(Record excerpts)

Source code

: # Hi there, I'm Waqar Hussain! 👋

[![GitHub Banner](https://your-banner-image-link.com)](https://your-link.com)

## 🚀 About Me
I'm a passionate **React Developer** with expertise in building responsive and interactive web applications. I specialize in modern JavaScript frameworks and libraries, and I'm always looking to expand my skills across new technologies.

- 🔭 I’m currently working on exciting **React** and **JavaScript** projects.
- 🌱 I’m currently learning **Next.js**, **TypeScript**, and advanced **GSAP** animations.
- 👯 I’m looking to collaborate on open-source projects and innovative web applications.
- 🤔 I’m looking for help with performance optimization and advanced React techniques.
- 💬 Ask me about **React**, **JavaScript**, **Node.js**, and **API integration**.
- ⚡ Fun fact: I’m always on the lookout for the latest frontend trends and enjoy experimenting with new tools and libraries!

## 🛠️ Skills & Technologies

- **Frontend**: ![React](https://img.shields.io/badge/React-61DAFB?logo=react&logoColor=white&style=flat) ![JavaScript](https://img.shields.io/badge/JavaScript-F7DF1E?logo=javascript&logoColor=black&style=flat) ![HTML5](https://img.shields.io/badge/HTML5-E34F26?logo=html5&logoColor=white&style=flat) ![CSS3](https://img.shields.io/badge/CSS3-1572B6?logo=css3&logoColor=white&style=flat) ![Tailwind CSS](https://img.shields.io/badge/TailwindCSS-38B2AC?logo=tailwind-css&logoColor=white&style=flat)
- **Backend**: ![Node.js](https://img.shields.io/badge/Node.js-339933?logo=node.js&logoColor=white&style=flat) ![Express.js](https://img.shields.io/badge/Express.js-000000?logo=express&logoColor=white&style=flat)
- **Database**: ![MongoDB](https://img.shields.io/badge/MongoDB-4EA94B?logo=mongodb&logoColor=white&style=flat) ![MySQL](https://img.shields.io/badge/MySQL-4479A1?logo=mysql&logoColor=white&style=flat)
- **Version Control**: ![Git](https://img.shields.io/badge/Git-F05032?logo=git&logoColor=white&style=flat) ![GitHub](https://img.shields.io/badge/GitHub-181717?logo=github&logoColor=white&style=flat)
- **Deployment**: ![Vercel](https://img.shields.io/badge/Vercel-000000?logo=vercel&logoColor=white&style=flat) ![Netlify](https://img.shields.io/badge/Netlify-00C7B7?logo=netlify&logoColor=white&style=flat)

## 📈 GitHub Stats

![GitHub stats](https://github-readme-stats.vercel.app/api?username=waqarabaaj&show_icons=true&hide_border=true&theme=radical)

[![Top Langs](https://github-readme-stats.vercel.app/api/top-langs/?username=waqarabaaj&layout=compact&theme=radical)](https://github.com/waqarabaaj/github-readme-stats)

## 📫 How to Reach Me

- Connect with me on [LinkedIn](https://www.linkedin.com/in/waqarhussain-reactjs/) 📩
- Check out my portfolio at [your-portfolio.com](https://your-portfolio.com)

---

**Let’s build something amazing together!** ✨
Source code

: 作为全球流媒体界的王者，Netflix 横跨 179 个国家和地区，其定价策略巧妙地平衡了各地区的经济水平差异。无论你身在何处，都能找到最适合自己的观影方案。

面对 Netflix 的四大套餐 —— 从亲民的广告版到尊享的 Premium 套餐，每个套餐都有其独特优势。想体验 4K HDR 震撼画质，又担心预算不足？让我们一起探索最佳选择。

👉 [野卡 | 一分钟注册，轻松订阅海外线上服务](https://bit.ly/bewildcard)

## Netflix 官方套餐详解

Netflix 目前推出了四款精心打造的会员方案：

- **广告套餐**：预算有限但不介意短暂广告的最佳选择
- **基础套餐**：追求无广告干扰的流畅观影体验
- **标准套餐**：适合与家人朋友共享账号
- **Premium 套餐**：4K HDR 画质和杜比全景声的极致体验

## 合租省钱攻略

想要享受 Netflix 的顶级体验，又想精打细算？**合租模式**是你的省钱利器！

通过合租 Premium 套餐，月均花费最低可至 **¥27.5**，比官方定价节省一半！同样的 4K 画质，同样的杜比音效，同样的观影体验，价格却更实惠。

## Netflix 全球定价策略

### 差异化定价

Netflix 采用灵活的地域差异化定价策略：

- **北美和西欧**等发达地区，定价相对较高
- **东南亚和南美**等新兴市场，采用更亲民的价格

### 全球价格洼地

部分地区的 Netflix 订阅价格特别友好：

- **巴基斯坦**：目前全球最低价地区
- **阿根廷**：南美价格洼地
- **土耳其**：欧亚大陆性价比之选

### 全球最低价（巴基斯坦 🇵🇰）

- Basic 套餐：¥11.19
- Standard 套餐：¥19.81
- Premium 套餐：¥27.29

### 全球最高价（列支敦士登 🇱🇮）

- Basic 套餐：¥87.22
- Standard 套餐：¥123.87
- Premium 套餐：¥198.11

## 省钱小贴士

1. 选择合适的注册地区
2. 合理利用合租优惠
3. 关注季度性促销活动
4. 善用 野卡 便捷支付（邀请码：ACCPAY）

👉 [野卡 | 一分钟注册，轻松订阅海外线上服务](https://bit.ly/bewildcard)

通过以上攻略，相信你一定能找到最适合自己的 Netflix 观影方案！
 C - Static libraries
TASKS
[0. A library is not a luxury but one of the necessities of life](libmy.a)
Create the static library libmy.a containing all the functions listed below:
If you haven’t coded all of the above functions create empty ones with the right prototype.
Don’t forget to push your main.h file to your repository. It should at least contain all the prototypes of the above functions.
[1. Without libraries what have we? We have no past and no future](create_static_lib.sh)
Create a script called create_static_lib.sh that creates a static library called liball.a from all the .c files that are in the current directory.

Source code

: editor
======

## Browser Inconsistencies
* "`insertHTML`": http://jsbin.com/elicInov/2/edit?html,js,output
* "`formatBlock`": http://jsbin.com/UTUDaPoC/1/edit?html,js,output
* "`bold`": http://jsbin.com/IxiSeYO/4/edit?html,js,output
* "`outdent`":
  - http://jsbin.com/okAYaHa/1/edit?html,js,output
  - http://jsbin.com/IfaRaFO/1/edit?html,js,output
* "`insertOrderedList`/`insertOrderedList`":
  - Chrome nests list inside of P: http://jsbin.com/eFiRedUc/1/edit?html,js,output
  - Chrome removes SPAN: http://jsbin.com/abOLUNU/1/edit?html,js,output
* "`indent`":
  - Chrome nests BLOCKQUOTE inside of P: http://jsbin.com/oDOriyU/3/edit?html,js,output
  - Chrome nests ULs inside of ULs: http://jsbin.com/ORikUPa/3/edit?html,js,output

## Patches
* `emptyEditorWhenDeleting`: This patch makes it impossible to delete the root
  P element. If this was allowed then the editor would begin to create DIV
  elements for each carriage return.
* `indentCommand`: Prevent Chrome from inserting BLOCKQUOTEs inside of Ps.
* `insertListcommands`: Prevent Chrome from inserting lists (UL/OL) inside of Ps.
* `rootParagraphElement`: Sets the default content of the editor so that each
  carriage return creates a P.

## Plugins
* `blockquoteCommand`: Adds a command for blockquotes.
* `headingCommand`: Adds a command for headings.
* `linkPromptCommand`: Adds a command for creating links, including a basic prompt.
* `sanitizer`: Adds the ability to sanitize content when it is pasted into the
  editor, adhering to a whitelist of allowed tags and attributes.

(End Record excerpts)

All the lines above should appear again in the answer, exactly as written.

Source code

: # Hi there, I'm Waqar Hussain! 👋

[![GitHub Banner](https://your-banner-image-link.com)](https://your-link.com)

## 🚀 About Me
I'm a passionate **React Developer** with expertise in building responsive and interactive web applications. I specialize in modern JavaScript frameworks and libraries, and I'm always looking to expand my skills across new technologies.

- 🔭 I’m currently working on exciting **React** and **JavaScript** projects.
- 🌱 I’m currently learning **Next.js**, **TypeScript**, and advanced **GSAP** animations.
- 👯 I’m looking to collaborate on open-source projects and innovative web applications.
- 🤔 I’m looking for help with performance optimization and advanced React techniques.
- 💬 Ask me about **React**, **JavaScript**, **Node.js**, and **API integration**.
- ⚡ Fun fact: I’m always on the lookout for the latest frontend trends and enjoy experimenting with new tools and libraries!

## 🛠️ Skills & Technologies

- **Frontend**: ![React](https://img.shields.io/badge/React-61DAFB?logo=react&logoColor=white&style=flat) ![JavaScript](https://img.shields.io/badge/JavaScript-F7DF1E?logo=javascript&logoColor=black&style=flat) ![HTML5](https://img.shields.io/badge/HTML5-E34F26?logo=html5&logoColor=white&style=flat) ![CSS3](https://img.shields.io/badge/CSS3-1572B6?logo=css3&logoColor=white&style=flat) ![Tailwind CSS](https://img.shields.io/badge/TailwindCSS-38B2AC?logo=tailwind-css&logoColor=white&style=flat)
- **Backend**: ![Node.js](https://img.shields.io/badge/Node.js-339933?logo=node.js&logoColor=white&style=flat) ![Express.js](https://img.shields.io/badge/Express.js-000000?logo=express&logoColor=white&style=flat)
- **Database**: ![MongoDB](https://img.shields.io/badge/MongoDB-4EA94B?logo=mongodb&logoColor=white&style=flat) ![MySQL](https://img.shields.io/badge/MySQL-4479A1?logo=mysql&logoColor=white&style=flat)
- **Version Control**: ![Git](https://img.shields.io/badge/Git-F05032?logo=git&logoColor=white&style=flat) ![GitHub](https://img.shields.io/badge/GitHub-181717?logo=github&logoColor=white&style=flat)
- **Deployment**: ![Vercel](https://img.shields.io/badge/Vercel-000000?logo=vercel&logoColor=white&style=flat) ![Netlify](https://img.shields.io/badge/Netlify-00C7B7?logo=netlify&logoColor=white&style=flat)

## 📈 GitHub Stats

![GitHub stats](https://github-readme-stats.vercel.app/api?username=waqarabaaj&show_icons=true&hide_border=true&theme=radical)

[![Top Langs](https://github-readme-stats.vercel.app/api/top-langs/?username=waqarabaaj&layout=compact&theme=radical)](https://github.com/waqarabaaj/github-readme-stats)

## 📫 How to Reach Me

- Connect with me on [LinkedIn](https://www.linkedin.com/in/waqarhussain-reactjs/) 📩
- Check out my portfolio at [your-portfolio.com](https://your-portfolio.com)

---

**Let’s build something amazing together!** ✨
Source code

: 作为全球流媒体界的王者，Netflix 横跨 179 个国家和地区，其定价策略巧妙地平衡了各地区的经济水平差异。无论你身在何处，都能找到最适合自己的观影方案。

面对 Netflix 的四大套餐 —— 从亲民的广告版到尊享的 Premium 套餐，每个套餐都有其独特优势。想体验 4K HDR 震撼画质，又担心预算不足？让我们一起探索最佳选择。

👉 [野卡 | 一分钟注册，轻松订阅海外线上服务](https://bit.ly/bewildcard)

## Netflix 官方套餐详解

Netflix 目前推出了四款精心打造的会员方案：

- **广告套餐**：预算有限但不介意短暂广告的最佳选择
- **基础套餐**：追求无广告干扰的流畅观影体验
- **标准套餐**：适合与家人朋友共享账号
- **Premium 套餐**：4K HDR 画质和杜比全景声的极致体验

## 合租省钱攻略

想要享受 Netflix 的顶级体验，又想精打细算？**合租模式**是你的省钱利器！

通过合租 Premium 套餐，月均花费最低可至 **¥27.5**，比官方定价节省一半！同样的 4K 画质，同样的杜比音效，同样的观影体验，价格却更实惠。

## Netflix 全球定价策略

### 差异化定价

Netflix 采用灵活的地域差异化定价策略：

- **北美和西欧**等发达地区，定价相对较高
- **东南亚和南美**等新兴市场，采用更亲民的价格

### 全球价格洼地

部分地区的 Netflix 订阅价格特别友好：

- **巴基斯坦**：目前全球最低价地区
- **阿根廷**：南美价格洼地
- **土耳其**：欧亚大陆性价比之选

### 全球最低价（巴基斯坦 🇵🇰）

- Basic 套餐：¥11.19
- Standard 套餐：¥19.81
- Premium 套餐：¥27.29

### 全球最高价（列支敦士登 🇱🇮）

- Basic 套餐：¥87.22
- Standard 套餐：¥123.87
- Premium 套餐：¥198.11

## 省钱小贴士

1. 选择合适的注册地区
2. 合理利用合租优惠
3. 关注季度性促销活动
4. 善用 野卡 便捷支付（邀请码：ACCPAY）

👉 [野卡 | 一分钟注册，轻松订阅海外线上服务](https://bit.ly/bewildcard)

通过以上攻略，相信你一定能找到最适合自己的 Netflix 观影方案！
 C - Static libraries
TASKS
[0. A library is not a luxury but one of the necessities of life](libmy.a)
Create the static library libmy.a containing all the functions listed below:
If you haven’t coded all of the above functions create empty ones with the right prototype.
Don’t forget to push your main.h file to your repository. It should at least contain all the prototypes of the above functions.
[1. Without libraries what have we? We have no past and no future](create_static_lib.sh)
Create a script called create_static_lib.sh that creates a static library called liball.a from all the .c files that are in the current directory.

Source code

: editor
======

## Browser Inconsistencies
* "`insertHTML`": http://jsbin.com/elicInov/2/edit?html,js,output
* "`formatBlock`": http://jsbin.com/UTUDaPoC/1/edit?html,js,output
* "`bold`": http://jsbin.com/IxiSeYO/4/edit?html,js,output
* "`outdent`":
  - http://jsbin.com/okAYaHa/1/edit?html,js,output
  - http://jsbin.com/IfaRaFO/1/edit?html,js,output
* "`insertOrderedList`/`insertOrderedList`":
  - Chrome nests list inside of P: http://jsbin.com/eFiRedUc/1/edit?html,js,output
  - Chrome removes SPAN: http://jsbin.com/abOLUNU/1/edit?html,js,output
* "`indent`":
  - Chrome nests BLOCKQUOTE inside of P: http://jsbin.com/oDOriyU/3/edit?html,js,output
  - Chrome nests ULs inside of ULs: http://jsbin.com/ORikUPa/3/edit?html,js,output

## Patches
* `emptyEditorWhenDeleting`: This patch makes it impossible to delete the root
  P element. If this was allowed then the editor would begin to create DIV
  elements for each carriage return.
* `indentCommand`: Prevent Chrome from inserting BLOCKQUOTEs inside of Ps.
* `insertListcommands`: Prevent Chrome from inserting lists (UL/OL) inside of Ps.
* `rootParagraphElement`: Sets the default content of the editor so that each
  carriage return creates a P.

## Plugins
* `blockquoteCommand`: Adds a command for blockquotes.
* `headingCommand`: Adds a command for headings.
* `linkPromptCommand`: Adds a command for creating links, including a basic prompt.
* `sanitizer`: Adds the ability to sanitize content when it is pasted into the
  editor, adhering to a whitelist of allowed tags and attributes.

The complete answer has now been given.